| Information |
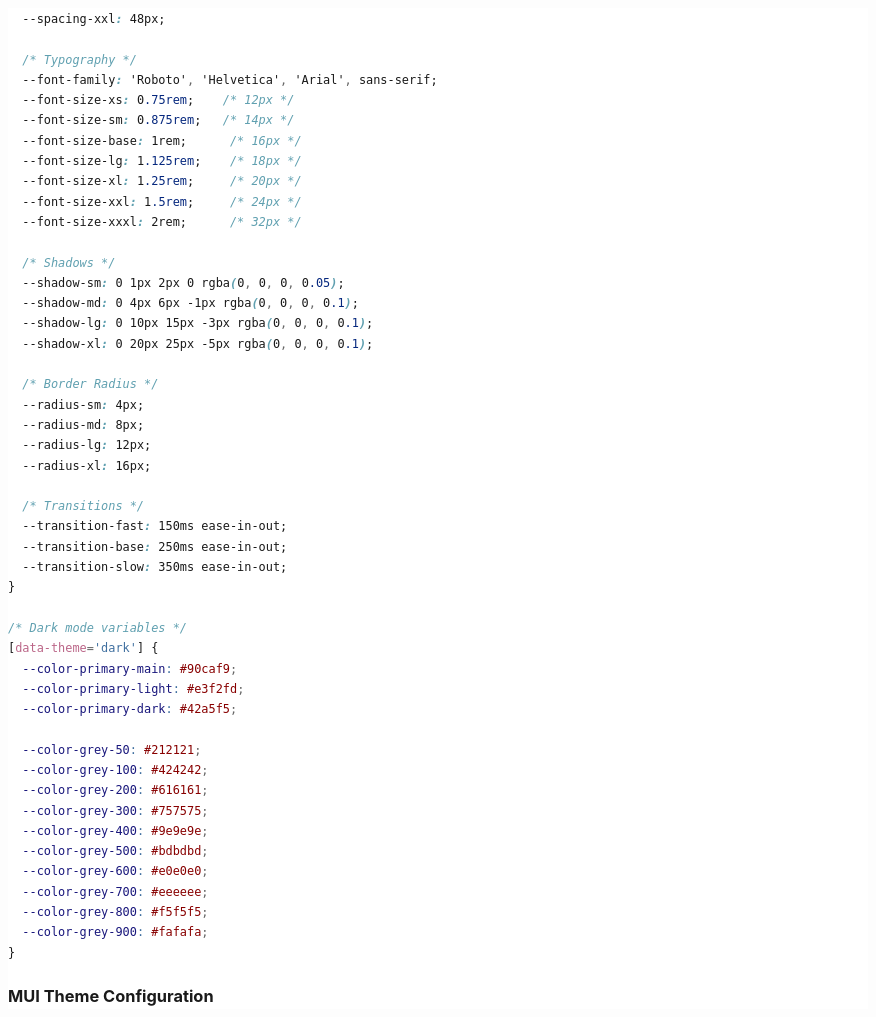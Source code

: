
 ```css
  --spacing-xxl: 48px;

  /* Typography */
  --font-family: 'Roboto', 'Helvetica', 'Arial', sans-serif;
  --font-size-xs: 0.75rem;    /* 12px */
  --font-size-sm: 0.875rem;   /* 14px */
  --font-size-base: 1rem;      /* 16px */
  --font-size-lg: 1.125rem;    /* 18px */
  --font-size-xl: 1.25rem;     /* 20px */
  --font-size-xxl: 1.5rem;     /* 24px */
  --font-size-xxxl: 2rem;      /* 32px */

  /* Shadows */
  --shadow-sm: 0 1px 2px 0 rgba(0, 0, 0, 0.05);
  --shadow-md: 0 4px 6px -1px rgba(0, 0, 0, 0.1);
  --shadow-lg: 0 10px 15px -3px rgba(0, 0, 0, 0.1);
  --shadow-xl: 0 20px 25px -5px rgba(0, 0, 0, 0.1);

  /* Border Radius */
  --radius-sm: 4px;
  --radius-md: 8px;
  --radius-lg: 12px;
  --radius-xl: 16px;

  /* Transitions */
  --transition-fast: 150ms ease-in-out;
  --transition-base: 250ms ease-in-out;
  --transition-slow: 350ms ease-in-out;
}

/* Dark mode variables */
[data-theme='dark'] {
  --color-primary-main: #90caf9;
  --color-primary-light: #e3f2fd;
  --color-primary-dark: #42a5f5;

  --color-grey-50: #212121;
  --color-grey-100: #424242;
  --color-grey-200: #616161;
  --color-grey-300: #757575;
  --color-grey-400: #9e9e9e;
  --color-grey-500: #bdbdbd;
  --color-grey-600: #e0e0e0;
  --color-grey-700: #eeeeee;
  --color-grey-800: #f5f5f5;
  --color-grey-900: #fafafa;
}
```

### MUI Theme Configuration
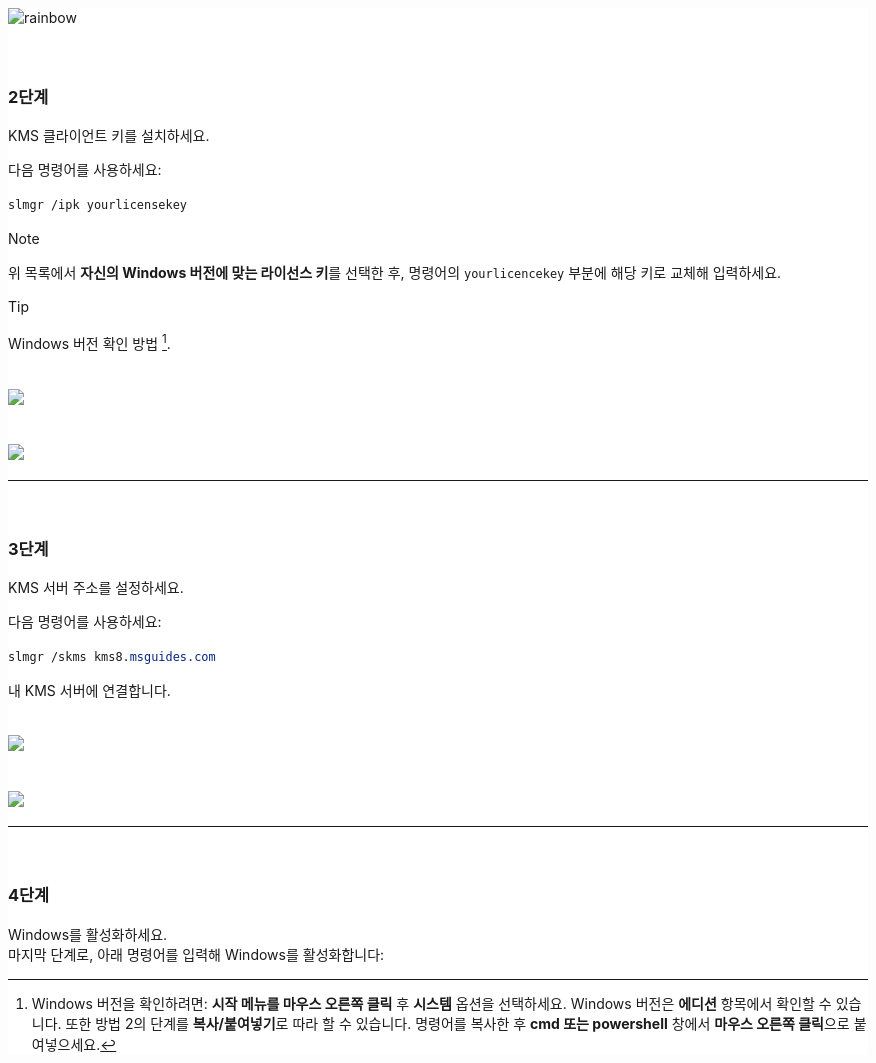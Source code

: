 ![rainbow](https://github.com/NiREvil/vless/assets/126243832/1aca7f5d-6495-44b7-aced-072bae52f256)

<br>

### 2단계  
KMS 클라이언트 키를 설치하세요.

다음 명령어를 사용하세요:

```CSS
slmgr /ipk yourlicensekey
```

> [!NOTE]
> 위 목록에서 **자신의 Windows 버전에 맞는 라이선스 키**를 선택한 후, 명령어의 `yourlicencekey` 부분에 해당 키로 교체해 입력하세요.

> [!TIP]
> Windows 버전 확인 방법 [^3].

<p align="left">
  <br><img src="https://github.com/user-attachments/assets/1b6401e6-7e63-4351-8a92-fa355dfc30cf" width="480px">
</p>  

<p align="left">
  <br><img src="https://github.com/user-attachments/assets/90037069-7ea3-44a8-a9fa-e296f5e8d47b" width="340px">
</p>  

---
<br>

### 3단계  
KMS 서버 주소를 설정하세요.

다음 명령어를 사용하세요:

```CSS
slmgr /skms kms8.msguides.com
```

내 KMS 서버에 연결합니다.

<p align="left">
  <br><img src="https://github.com/user-attachments/assets/9d634454-1c59-47da-8742-bfe575288fe6" width="480px">
</p>  

<p align="left">
  <br><img src="https://github.com/user-attachments/assets/2d2e6cfb-4e85-483f-ae0a-c7157d22da36" width="340px">
</p>  

---  
<br>

### 4단계  
Windows를 활성화하세요.  
마지막 단계로, 아래 명령어를 입력해 Windows를 활성화합니다:


[^1]: [Windows에서 PowerShell 실행하는 10가지 방법](https://www.google.com/amp/s/www.minitool.com/news/open-windows-11-powershell.html%3famp)  
[^2]: PowerShell을 실행하는 또 다른 가장 쉬운 방법: **시작 메뉴를 마우스 오른쪽 클릭**하여 빠른 링크 메뉴를 호출한 뒤, Windows 11에서는 **Windows Terminal(관리자)**, Windows 10에서는 **Windows PowerShell(관리자)** 를 선택하세요.
[^3]: Windows 버전을 확인하려면: **시작 메뉴를 마우스 오른쪽 클릭** 후 **시스템** 옵션을 선택하세요. Windows 버전은 **에디션** 항목에서 확인할 수 있습니다. 또한 방법 2의 단계를 **복사/붙여넣기**로 따라 할 수 있습니다. 명령어를 복사한 후 **cmd 또는 powershell** 창에서 **마우스 오른쪽 클릭**으로 붙여넣으세요.
[^4]: Home Single Language 버전.
[^5]: Home Country Specific 버전.
[^6]: Windows 활성화 상태를 확인하려면:  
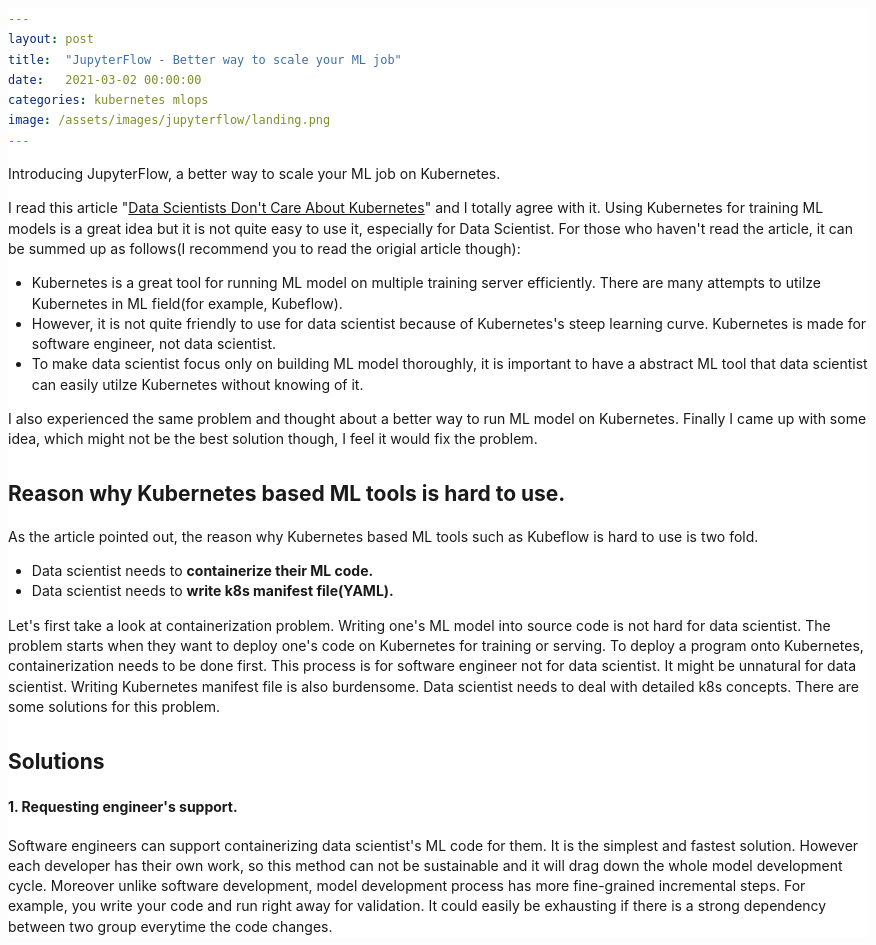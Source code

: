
 ```yaml
---
layout: post
title:  "JupyterFlow - Better way to scale your ML job"
date:   2021-03-02 00:00:00
categories: kubernetes mlops
image: /assets/images/jupyterflow/landing.png
---
```

Introducing JupyterFlow, a better way to scale your ML job on Kubernetes.

I read this article "[Data Scientists Don't Care About Kubernetes](https://determined.ai/blog/data-scientists-dont-care-about-kubernetes)" and I totally agree with it. Using Kubernetes for training ML models is a great idea but it is not quite easy to use it, especially for Data Scientist. For those who haven't read the article, it can be summed up as follows(I recommend you to read the origial article though):

- Kubernetes is a great tool for running ML model on multiple training server efficiently. There are many attempts to utilze Kubernetes in ML field(for example, Kubeflow).
- However, it is not quite friendly to use for data scientist because of Kubernetes's steep learning curve. Kubernetes is made for software engineer, not data scientist.
- To make data scientist focus only on building ML model thoroughly, it is important to have a abstract ML tool that data scientist can easily utilze Kubernetes without knowing of it.

I also experienced the same problem and thought about a better way to run ML model on Kubernetes. Finally I came up with some idea, which might not be the best solution though, I feel it would fix the problem.

## Reason why Kubernetes based ML tools is hard to use.

As the article pointed out, the reason why Kubernetes based ML tools such as Kubeflow is hard to use is two fold.

- Data scientist needs to **containerize their ML code.**
- Data scientist needs to **write k8s manifest file(YAML).**

Let's first take a look at containerization problem. Writing one's ML model into source code is not hard for data scientist. The problem starts when they want to deploy one's code on Kubernetes for training or serving. To deploy a program onto Kubernetes, containerization needs to be done first. This process is for software engineer not for data scientist. It might be unnatural for data scientist. Writing Kubernetes manifest file is also burdensome. Data scientist needs to deal with detailed k8s concepts. There are some solutions for this problem.

## Solutions

#### 1. Requesting engineer's support.

Software engineers can support containerizing data scientist's ML code for them. It is the simplest and fastest solution. However each developer has their own work, so this method can not be sustainable and it will drag down the whole model development cycle. Moreover unlike software development, model development process has more fine-grained incremental steps. For example, you write your code and run right away for validation. It could easily be exhausting if there is a strong dependency between two group everytime the code changes.

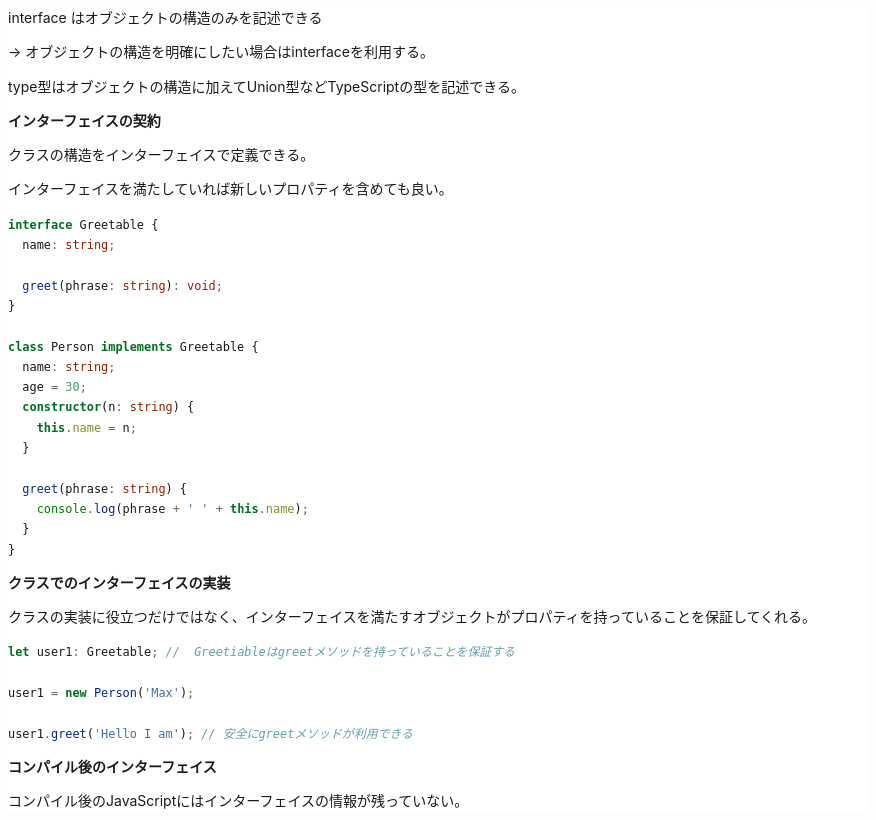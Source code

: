 

interface はオブジェクトの構造のみを記述できる

→ オブジェクトの構造を明確にしたい場合はinterfaceを利用する。

type型はオブジェクトの構造に加えてUnion型などTypeScriptの型を記述できる。



**インターフェイスの契約**

クラスの構造をインターフェイスで定義できる。

インターフェイスを満たしていれば新しいプロパティを含めても良い。



```typescript
interface Greetable {
  name: string;

  greet(phrase: string): void;
}

class Person implements Greetable {
  name: string;
  age = 30;
  constructor(n: string) {
    this.name = n;
  }

  greet(phrase: string) {
    console.log(phrase + ' ' + this.name);
  }
}

```



**クラスでのインターフェイスの実装**

クラスの実装に役立つだけではなく、インターフェイスを満たすオブジェクトがプロパティを持っていることを保証してくれる。



```typescript
let user1: Greetable; //  Greetiableはgreetメソッドを持っていることを保証する

user1 = new Person('Max'); 

user1.greet('Hello I am'); // 安全にgreetメソッドが利用できる
```



**コンパイル後のインターフェイス**

コンパイル後のJavaScriptにはインターフェイスの情報が残っていない。



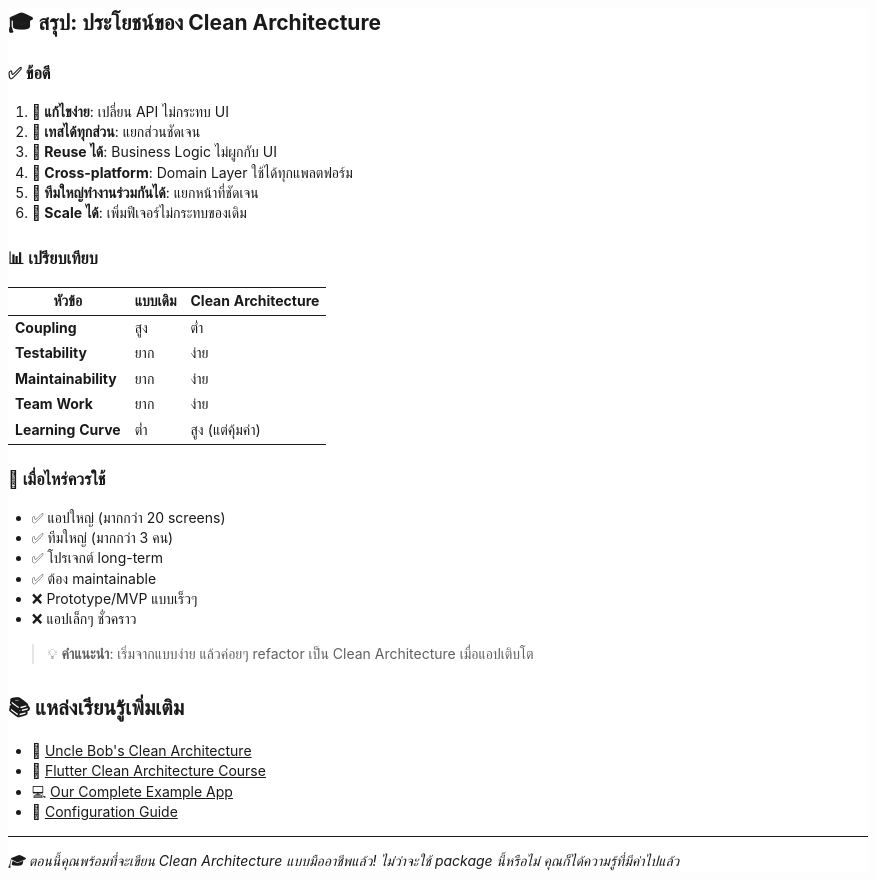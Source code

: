## 🎓 สรุป: ประโยชน์ของ Clean Architecture

### ✅ **ข้อดี**

1. **🔧 แก้ไขง่าย**: เปลี่ยน API ไม่กระทบ UI
2. **🧪 เทสได้ทุกส่วน**: แยกส่วนชัดเจน
3. **🔄 Reuse ได้**: Business Logic ไม่ผูกกับ UI
4. **📱 Cross-platform**: Domain Layer ใช้ได้ทุกแพลตฟอร์ม
5. **👥 ทีมใหญ่ทำงานร่วมกันได้**: แยกหน้าที่ชัดเจน
6. **🚀 Scale ได้**: เพิ่มฟีเจอร์ไม่กระทบของเดิม

### 📊 เปรียบเทียบ

| หัวข้อ              | แบบเดิม | Clean Architecture |
| ------------------- | ------- | ------------------ |
| **Coupling**        | สูง     | ต่ำ                |
| **Testability**     | ยาก     | ง่าย               |
| **Maintainability** | ยาก     | ง่าย               |
| **Team Work**       | ยาก     | ง่าย               |
| **Learning Curve**  | ต่ำ     | สูง (แต่คุ้มค่า)   |

### 🎯 **เมื่อไหร่ควรใช้**

- ✅ แอปใหญ่ (มากกว่า 20 screens)
- ✅ ทีมใหญ่ (มากกว่า 3 คน)
- ✅ โปรเจกต์ long-term
- ✅ ต้อง maintainable
- ❌ Prototype/MVP แบบเร็วๆ
- ❌ แอปเล็กๆ ชั่วคราว

> 💡 **คำแนะนำ**: เริ่มจากแบบง่าย แล้วค่อยๆ refactor เป็น Clean Architecture เมื่อแอปเติบโต

## 📚 แหล่งเรียนรู้เพิ่มเติม

- 📖 [Uncle Bob's Clean Architecture](https://blog.cleancoder.com/uncle-bob/2012/08/13/the-clean-architecture.html)
- 🎥 [Flutter Clean Architecture Course](https://resocoder.com/flutter-clean-architecture-tdd/)
- 💻 [Our Complete Example App](../example/)
- 🔧 [Configuration Guide](../config/)

---

_🎓 ตอนนี้คุณพร้อมที่จะเขียน Clean Architecture แบบมืออาชีพแล้ว! ไม่ว่าจะใช้ package นี้หรือไม่ คุณก็ได้ความรู้ที่มีค่าไปแล้ว_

| Problem |
Scan the entries above for the string "name", and copy every line where it turns up.

| Completed exercise |
  name: string;
  name: string;
    this.name = n;
    console.log(phrase + ' ' + this.name);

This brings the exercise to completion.